Понятно, что такая абсолютность в высказывании о Москве, такой «вульгарнейше» -социологический подход, такие резкие оценки из уст собственно автора, по определению лица мудрого, прозвучать не могли, тем более в произведении многоплановом, сложном, с многомерным оценочным планом. Но персонажу можно, и Людка Белова продолжает «вразумлять» простодушного провинциала и доказывать тотальную продажность и абсолютную безнравственность Москвы, – от элиты до плебса: «Сверху донизу, я тебя уверяю, сверху донизу. И это всё – Москва.
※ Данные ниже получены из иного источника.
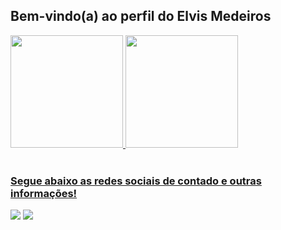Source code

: ## Bem-vindo(a) ao perfil do Elvis Medeiros

 <div>
   <a href="https://github.com/ElvisDev26">
   <img height="180em" src="https://github-readme-stats.vercel.app/api?username=ElvisDev26&show_icons=true&theme=tokyonight&include_all_commits=true&count_private=true"/>
   <img height="180em" src="https://github-readme-stats.vercel.app/api/top-langs/?username=ElvisDev26&layout=compact&langs_count=6&theme=tokyonight"/>
</div>
 
<br>
 
### Segue abaixo as redes sociais de contado e outras informações!
 
<div> 
  <a href="https://www.instagram.com/elvis_medeiros737/" target="_blank"><img src="https://img.shields.io/badge/-Instagram-%23E4405F?style=for-the-badge&logo=instagram&logoColor=pink" target="_blank"></a>
 <a href="https://github.com/ElvisDev26" target="_blank"><img src="https://img.shields.io/badge/Discord-7289DA?style=for-the-badge&logo=discord&logoColor=blue" target="_blank"></a> 
</div>
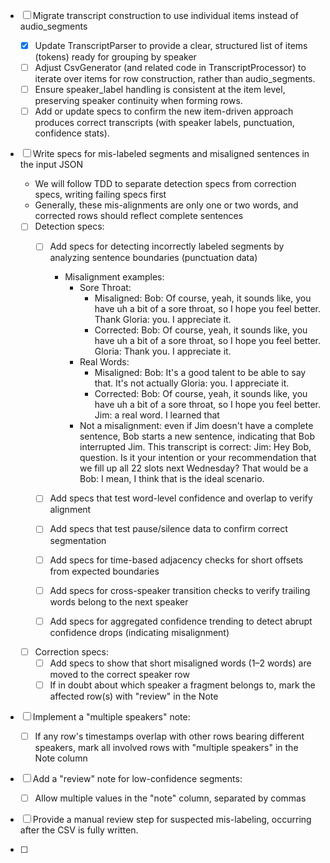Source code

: - [ ] Migrate transcript construction to use individual items instead of audio_segments
  - [x] Update TranscriptParser to provide a clear, structured list of items (tokens) ready for grouping by speaker
  - [ ] Adjust CsvGenerator (and related code in TranscriptProcessor) to iterate over items for row construction, rather than audio_segments.
  - [ ] Ensure speaker_label handling is consistent at the item level, preserving speaker continuity when forming rows.
  - [ ] Add or update specs to confirm the new item-driven approach produces correct transcripts (with speaker labels, punctuation, confidence stats).

- [ ] Write specs for mis-labeled segments and misaligned sentences in the input JSON
  - We will follow TDD to separate detection specs from correction specs, writing failing specs first
  - Generally, these mis-alignments are only one or two words, and corrected rows should reflect complete sentences

  - [ ] Detection specs:
    - [ ] Add specs for detecting incorrectly labeled segments by analyzing sentence boundaries (punctuation data)
      - Misalignment examples:
        - Sore Throat:
          - Misaligned:
              Bob: Of course, yeah, it sounds like, you have uh a bit of a sore throat, so I hope you feel better. Thank
              Gloria: you. I appreciate it.
          - Corrected:
              Bob: Of course, yeah, it sounds like, you have uh a bit of a sore throat, so I hope you feel better.
              Gloria: Thank you. I appreciate it.
        - Real Words:
          - Misaligned:
              Bob: It's a good talent to be able to say that. It's not actually
              Gloria: you. I appreciate it.
          - Corrected:
              Bob: Of course, yeah, it sounds like, you have uh a bit of a sore throat, so I hope you feel better.
              Jim: a real word. I learned that
        - Not a misalignment: even if Jim doesn't have a complete sentence, Bob starts a new sentence, indicating that
          Bob interrupted Jim. This transcript is correct:
            Jim: Hey Bob, question. Is it your intention or your recommendation that we fill up all 22 slots next Wednesday? That would be a
            Bob: I mean, I think that is the ideal scenario.

    - [ ] Add specs that test word-level confidence and overlap to verify alignment
    - [ ] Add specs that test pause/silence data to confirm correct segmentation
    - [ ] Add specs for time-based adjacency checks for short offsets from expected boundaries
    - [ ] Add specs for cross-speaker transition checks to verify trailing words belong to the next speaker
    - [ ] Add specs for aggregated confidence trending to detect abrupt confidence drops (indicating misalignment)

  - [ ] Correction specs:
    - [ ] Add specs to show that short misaligned words (1–2 words) are moved to the correct speaker row
    - [ ] If in doubt about which speaker a fragment belongs to, mark the affected row(s) with "review" in the Note

- [ ] Implement a "multiple speakers" note:
  - [ ] If any row's timestamps overlap with other rows bearing different speakers, mark all involved rows with "multiple speakers" in the Note column

- [ ] Add a "review" note for low-confidence segments:
  - [ ] Allow multiple values in the "note" column, separated by commas

- [ ] Provide a manual review step for suspected mis-labeling, occurring after the CSV is fully written.

- [ ]
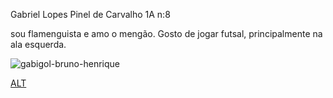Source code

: Gabriel Lopes Pinel de Carvalho 1A n:8

sou flamenguista e amo o mengão. Gosto de jogar futsal, principalmente na ala esquerda.

![gabigol-bruno-henrique](https://github.com/G4BRI3LX200/GABRIEL/assets/137064971/e41cecc5-9017-434b-8689-e0d9d62b6f4c)

[ALT](https://github.com/G4BRI3LX200/GABRIEL/assets/137064971/d324a380-0e9f-47f1-9a86-b8c684b85c36)
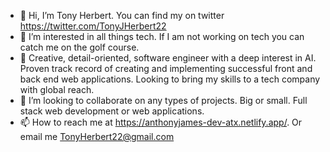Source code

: - 👋 Hi, I’m Tony Herbert. You can find my on twitter https://twitter.com/TonyJHerbert22
- 👀 I’m interested in all things tech. If I am not working on tech you can catch me on the golf course. 
- 🌱 Creative, detail-oriented, software engineer with a deep interest in AI. Proven track record of creating and implementing successful front and back end web applications. Looking to bring my skills to a tech company with global reach.
- 💞️ I’m looking to collaborate on any types of projects. Big or small. Full stack web development or web applications. 
- 📫 How to reach me at https://anthonyjames-dev-atx.netlify.app/. Or email me TonyHerbert22@gmail.com
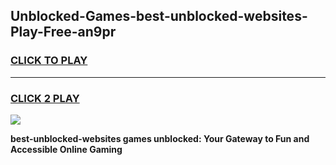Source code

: 
## Unblocked-Games-best-unblocked-websites-Play-Free-an9pr
<h3>
<a href="https://premium76.site?title=best-unblocked-websites&ref=18A1">CLICK TO PLAY</a></h3>
<hr>

<h3>
<a href="https://premium76.site?title=best-unblocked-websites&ref=18A1">CLICK 2 PLAY</a>
  
</h3>

<a href="https://premium76.site?title=best-unblocked-websites&ref=18A1"><img src="https://clearcache.store/games.png"></a>


**best-unblocked-websites games unblocked: Your Gateway to Fun and Accessible Online Gaming**
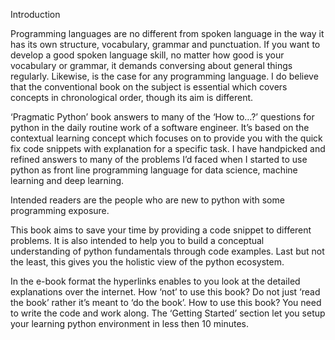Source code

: Introduction

Programming languages are no different from spoken language in the way it has its own structure, vocabulary, grammar and punctuation. If you want to develop a good spoken language skill, no matter how good is your vocabulary or grammar, it demands conversing about general things regularly. Likewise, is the case for any programming language. I do believe that the conventional book on the subject is essential which covers concepts in chronological order, though its aim is different. 

‘Pragmatic Python’ book answers to many of the ‘How to…?’ questions for python in the daily routine work of a software engineer. It’s based on the contextual learning concept which focuses on to provide you with the quick fix code snippets with explanation for a specific task. I have handpicked and refined answers to many of the problems I’d faced when I started to use python as front line programming language for data science, machine learning and deep learning.

Intended readers are the people who are new to python with some programming exposure.

This book aims to save your time by providing a code snippet to different problems. It is also intended to help you to build a conceptual understanding of python fundamentals through code examples. Last but not the least, this gives you the holistic view of the python ecosystem.

In the e-book format the hyperlinks enables to you look at the detailed explanations over the internet.
How ‘not’ to use this book? Do not just ‘read the book’ rather it’s meant to ‘do the book’.
How to use this book? You need to write the code and work along. The ‘Getting Started’ section let you setup your learning python environment in less then 10 minutes.
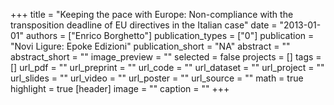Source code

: +++
title = "Keeping the pace with Europe: Non-compliance with the transposition deadline of EU directives in the Italian case"
date = "2013-01-01"
authors = ["Enrico Borghetto"]
publication_types = ["0"]
publication = "Novi Ligure: Epoke Edizioni"
publication_short = "NA"
abstract = ""
abstract_short = ""
image_preview = ""
selected = false
projects = []
tags = []
url_pdf = ""
url_preprint = ""
url_code = ""
url_dataset = ""
url_project = ""
url_slides = ""
url_video = ""
url_poster = ""
url_source = ""
math = true
highlight = true
[header]
image = ""
caption = ""
+++
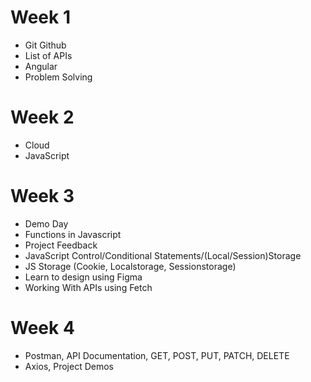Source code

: # Week 1

- Git Github
- List of APIs
- Angular
- Problem Solving

# Week 2

- Cloud
- JavaScript

# Week 3

- Demo Day
- Functions in Javascript
- Project Feedback
- JavaScript Control/Conditional Statements/(Local/Session)Storage
- JS Storage (Cookie, Localstorage, Sessionstorage)
- Learn to design using Figma
- Working With APIs using Fetch

# Week 4

- Postman, API Documentation, GET, POST, PUT, PATCH, DELETE
- Axios, Project Demos
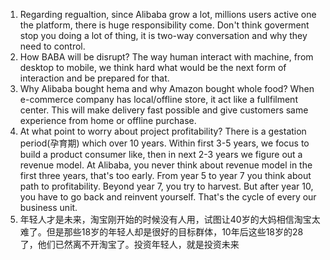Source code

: 1. Regarding regualtion, since Alibaba grow a lot, millions users active one the platform, there is huge responsibility come. Don't think goverment stop you doing a lot of thing, it is two-way conversation and why they need to control.
2. How BABA will be disrupt? The way human interact with machine, from desktop to mobile, we think hard what would be the next form of interaction and be prepared for that.
3. Why Alibaba bought hema and why Amazon bought whole food? When e-commerce company has local/offline store, it act like a fullfilment center. This will make delivery fast possible and give customers same experience from home or offline purchase. 
4. At what point to worry about project profitability? There is a gestation period(孕育期) which over 10 years. Within first 3-5 years, we focus to build a product consumer like, then in next 2-3 years we figure out a revenue model. At Alibaba, you never think about revenue model in the first three years, that's too early. From year 5 to year 7 you think about path to profitability. Beyond year 7, you try to harvest. But after year 10, you have to go back and reinvent yourself. That's the cycle of every our business unit.  
5. 年轻人才是未来，淘宝刚开始的时候没有人用，试图让40岁的大妈相信淘宝太难了。但是那些18岁的年轻人却是很好的目标群体，10年后这些18岁的28了，他们已然离不开淘宝了。投资年轻人，就是投资未来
Тут придумывают, тут начинают… Ужасно, противно и очень опасно для жизни».
Здесь в поисках искренности автора, тождественности вектора, исходящего из концентрированной сути произведения, мировоззренческому вектору автора вне своего произведения нам не поможет ни один из методов, кроме прямых вопросов автору как личности, и мы их задали – опять же в частной переписке (март 2009).
Примечания
1
Хотя В. Ишаев весьма противоречив, как в собственной оценке, так и в оценке московских лидеров тех лет, наверное, в последней им всё-таки больше движет компромисс: например, на с. 164 он пишет, что его тезка Черномырдин, будучи премьером, «механически принимал решения, которые поощряли разворовывание страны», а на с. 168: «…мы (губернаторы – О.К.) в премьере не ошиблись».
2
В правительстве сегодня на ключевых постах сибиряков и дальневосточников нет, специалистов по Сибири и Дальнему Востоку нет, а редкие поездки президента, премьера, министров на восток страны на день, на два – не в счет, это чистой воды пиар: тот же В. Ишаев, бывший директор завода, став губернатором, по его собственному признанию, досконально разобрался в делах Хабаровского края через полтора-два года!